** Supplied entries **
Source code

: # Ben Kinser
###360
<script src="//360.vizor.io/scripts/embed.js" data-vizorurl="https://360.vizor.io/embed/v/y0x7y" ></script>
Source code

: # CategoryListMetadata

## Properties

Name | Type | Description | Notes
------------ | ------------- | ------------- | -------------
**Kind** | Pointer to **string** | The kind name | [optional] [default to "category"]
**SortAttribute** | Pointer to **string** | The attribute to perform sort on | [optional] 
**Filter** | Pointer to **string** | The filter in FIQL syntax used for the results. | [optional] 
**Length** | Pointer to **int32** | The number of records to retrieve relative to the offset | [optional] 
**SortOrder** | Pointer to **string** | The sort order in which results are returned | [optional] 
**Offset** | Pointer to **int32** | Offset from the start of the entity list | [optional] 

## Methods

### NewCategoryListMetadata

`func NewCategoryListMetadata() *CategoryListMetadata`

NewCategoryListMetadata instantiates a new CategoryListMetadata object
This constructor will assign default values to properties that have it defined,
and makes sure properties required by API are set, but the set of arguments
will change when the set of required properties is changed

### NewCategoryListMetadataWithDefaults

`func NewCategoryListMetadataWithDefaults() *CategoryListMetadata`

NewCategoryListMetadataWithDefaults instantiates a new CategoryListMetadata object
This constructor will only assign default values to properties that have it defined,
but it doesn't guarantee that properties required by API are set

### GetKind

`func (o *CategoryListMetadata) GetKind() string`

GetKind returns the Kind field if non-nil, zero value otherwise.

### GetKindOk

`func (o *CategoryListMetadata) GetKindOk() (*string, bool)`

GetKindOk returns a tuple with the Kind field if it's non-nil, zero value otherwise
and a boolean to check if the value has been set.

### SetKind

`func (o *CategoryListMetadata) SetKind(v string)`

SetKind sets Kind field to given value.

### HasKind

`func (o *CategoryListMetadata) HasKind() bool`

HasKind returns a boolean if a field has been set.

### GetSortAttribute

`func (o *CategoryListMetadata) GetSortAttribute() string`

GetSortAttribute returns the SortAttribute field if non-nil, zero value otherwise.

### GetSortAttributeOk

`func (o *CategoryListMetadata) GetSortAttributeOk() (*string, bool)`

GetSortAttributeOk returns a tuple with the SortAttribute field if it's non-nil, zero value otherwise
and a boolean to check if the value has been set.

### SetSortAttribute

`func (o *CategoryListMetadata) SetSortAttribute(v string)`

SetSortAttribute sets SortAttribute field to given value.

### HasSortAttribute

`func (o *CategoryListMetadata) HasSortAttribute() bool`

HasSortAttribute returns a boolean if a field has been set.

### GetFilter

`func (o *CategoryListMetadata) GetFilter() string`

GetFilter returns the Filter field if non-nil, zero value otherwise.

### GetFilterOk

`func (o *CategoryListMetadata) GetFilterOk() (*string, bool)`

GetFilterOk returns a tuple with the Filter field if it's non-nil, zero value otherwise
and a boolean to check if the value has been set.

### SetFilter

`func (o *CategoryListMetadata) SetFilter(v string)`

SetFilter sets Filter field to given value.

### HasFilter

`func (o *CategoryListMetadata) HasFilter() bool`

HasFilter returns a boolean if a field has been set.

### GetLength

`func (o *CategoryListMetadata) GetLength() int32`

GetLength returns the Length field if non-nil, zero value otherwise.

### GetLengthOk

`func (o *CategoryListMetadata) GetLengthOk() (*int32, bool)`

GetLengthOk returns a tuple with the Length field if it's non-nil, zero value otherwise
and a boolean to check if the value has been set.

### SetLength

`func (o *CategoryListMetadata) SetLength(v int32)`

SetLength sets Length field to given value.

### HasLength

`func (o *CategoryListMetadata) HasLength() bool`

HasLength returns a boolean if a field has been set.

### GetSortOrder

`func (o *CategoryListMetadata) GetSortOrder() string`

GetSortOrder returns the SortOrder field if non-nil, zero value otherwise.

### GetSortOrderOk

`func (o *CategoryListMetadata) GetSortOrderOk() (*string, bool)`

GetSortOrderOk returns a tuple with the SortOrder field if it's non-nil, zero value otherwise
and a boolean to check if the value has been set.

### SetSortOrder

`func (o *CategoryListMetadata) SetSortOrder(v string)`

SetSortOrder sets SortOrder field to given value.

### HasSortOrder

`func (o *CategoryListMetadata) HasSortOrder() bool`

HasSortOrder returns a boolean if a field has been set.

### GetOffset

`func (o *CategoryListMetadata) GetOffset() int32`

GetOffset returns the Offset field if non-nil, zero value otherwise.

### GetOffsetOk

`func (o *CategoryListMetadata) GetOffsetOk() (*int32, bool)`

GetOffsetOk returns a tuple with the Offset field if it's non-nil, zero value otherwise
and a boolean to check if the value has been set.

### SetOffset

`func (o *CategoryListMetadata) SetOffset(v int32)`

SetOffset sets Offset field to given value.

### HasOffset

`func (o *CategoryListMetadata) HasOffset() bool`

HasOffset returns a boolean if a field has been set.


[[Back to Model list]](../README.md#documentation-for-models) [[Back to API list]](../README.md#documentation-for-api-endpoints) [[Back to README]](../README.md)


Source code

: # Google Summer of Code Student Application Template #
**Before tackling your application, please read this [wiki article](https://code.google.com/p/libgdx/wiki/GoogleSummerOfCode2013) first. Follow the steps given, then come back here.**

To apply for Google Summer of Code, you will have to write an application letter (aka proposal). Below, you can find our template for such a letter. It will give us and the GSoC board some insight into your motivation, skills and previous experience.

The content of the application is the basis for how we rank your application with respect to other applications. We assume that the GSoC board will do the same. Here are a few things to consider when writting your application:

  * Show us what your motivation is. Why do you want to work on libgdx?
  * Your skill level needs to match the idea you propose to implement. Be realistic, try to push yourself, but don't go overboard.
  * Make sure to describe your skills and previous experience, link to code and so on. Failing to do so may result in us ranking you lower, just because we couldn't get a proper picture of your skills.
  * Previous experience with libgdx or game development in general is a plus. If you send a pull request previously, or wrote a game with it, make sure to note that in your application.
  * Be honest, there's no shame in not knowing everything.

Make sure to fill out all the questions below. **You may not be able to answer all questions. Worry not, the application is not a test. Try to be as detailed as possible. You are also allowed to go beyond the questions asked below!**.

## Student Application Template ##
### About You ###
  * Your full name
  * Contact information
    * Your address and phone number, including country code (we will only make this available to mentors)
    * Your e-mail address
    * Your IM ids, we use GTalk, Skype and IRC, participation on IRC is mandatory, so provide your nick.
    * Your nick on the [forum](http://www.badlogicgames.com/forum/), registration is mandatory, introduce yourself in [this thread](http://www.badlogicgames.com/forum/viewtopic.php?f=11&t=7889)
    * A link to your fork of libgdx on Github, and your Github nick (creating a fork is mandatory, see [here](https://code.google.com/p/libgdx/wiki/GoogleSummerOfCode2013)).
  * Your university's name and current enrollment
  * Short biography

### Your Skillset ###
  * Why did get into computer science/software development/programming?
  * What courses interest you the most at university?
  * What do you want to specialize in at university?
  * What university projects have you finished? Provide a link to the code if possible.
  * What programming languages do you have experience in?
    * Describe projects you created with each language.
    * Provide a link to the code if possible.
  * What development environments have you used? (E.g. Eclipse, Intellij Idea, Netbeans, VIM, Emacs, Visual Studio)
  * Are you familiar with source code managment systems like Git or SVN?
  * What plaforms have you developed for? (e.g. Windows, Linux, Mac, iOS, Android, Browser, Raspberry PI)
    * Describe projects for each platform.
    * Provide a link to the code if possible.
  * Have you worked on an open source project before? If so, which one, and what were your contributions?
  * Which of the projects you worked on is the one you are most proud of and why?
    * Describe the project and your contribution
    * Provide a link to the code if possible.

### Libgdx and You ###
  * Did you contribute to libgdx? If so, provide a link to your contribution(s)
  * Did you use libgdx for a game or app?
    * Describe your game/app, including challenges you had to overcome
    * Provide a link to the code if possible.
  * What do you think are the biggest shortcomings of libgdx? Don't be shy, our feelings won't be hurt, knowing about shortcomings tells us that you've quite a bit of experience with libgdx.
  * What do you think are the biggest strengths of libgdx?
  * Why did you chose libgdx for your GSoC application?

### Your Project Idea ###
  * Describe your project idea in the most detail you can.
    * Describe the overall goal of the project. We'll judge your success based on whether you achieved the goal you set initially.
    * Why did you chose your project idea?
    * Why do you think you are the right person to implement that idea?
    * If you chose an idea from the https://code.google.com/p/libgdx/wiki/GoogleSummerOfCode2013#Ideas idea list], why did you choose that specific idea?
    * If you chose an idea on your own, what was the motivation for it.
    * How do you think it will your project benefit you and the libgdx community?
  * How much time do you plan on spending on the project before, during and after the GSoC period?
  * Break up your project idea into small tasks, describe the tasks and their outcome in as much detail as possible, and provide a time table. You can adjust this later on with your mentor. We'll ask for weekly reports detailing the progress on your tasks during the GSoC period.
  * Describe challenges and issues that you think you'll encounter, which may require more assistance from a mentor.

** Your assignment **
In the entries above, find the line holding "Your e-mail address" and the line holding "game or app?"; print both of them and every line between, exactly, and nothing else.

** Solution below **
    * Your e-mail address
    * Your IM ids, we use GTalk, Skype and IRC, participation on IRC is mandatory, so provide your nick.
    * Your nick on the [forum](http://www.badlogicgames.com/forum/), registration is mandatory, introduce yourself in [this thread](http://www.badlogicgames.com/forum/viewtopic.php?f=11&t=7889)
    * A link to your fork of libgdx on Github, and your Github nick (creating a fork is mandatory, see [here](https://code.google.com/p/libgdx/wiki/GoogleSummerOfCode2013)).
  * Your university's name and current enrollment
  * Short biography

### Your Skillset ###
  * Why did get into computer science/software development/programming?
  * What courses interest you the most at university?
  * What do you want to specialize in at university?
  * What university projects have you finished? Provide a link to the code if possible.
  * What programming languages do you have experience in?
    * Describe projects you created with each language.
    * Provide a link to the code if possible.
  * What development environments have you used? (E.g. Eclipse, Intellij Idea, Netbeans, VIM, Emacs, Visual Studio)
  * Are you familiar with source code managment systems like Git or SVN?
  * What plaforms have you developed for? (e.g. Windows, Linux, Mac, iOS, Android, Browser, Raspberry PI)
    * Describe projects for each platform.
    * Provide a link to the code if possible.
  * Have you worked on an open source project before? If so, which one, and what were your contributions?
  * Which of the projects you worked on is the one you are most proud of and why?
    * Describe the project and your contribution
    * Provide a link to the code if possible.

### Libgdx and You ###
  * Did you contribute to libgdx? If so, provide a link to your contribution(s)
  * Did you use libgdx for a game or app?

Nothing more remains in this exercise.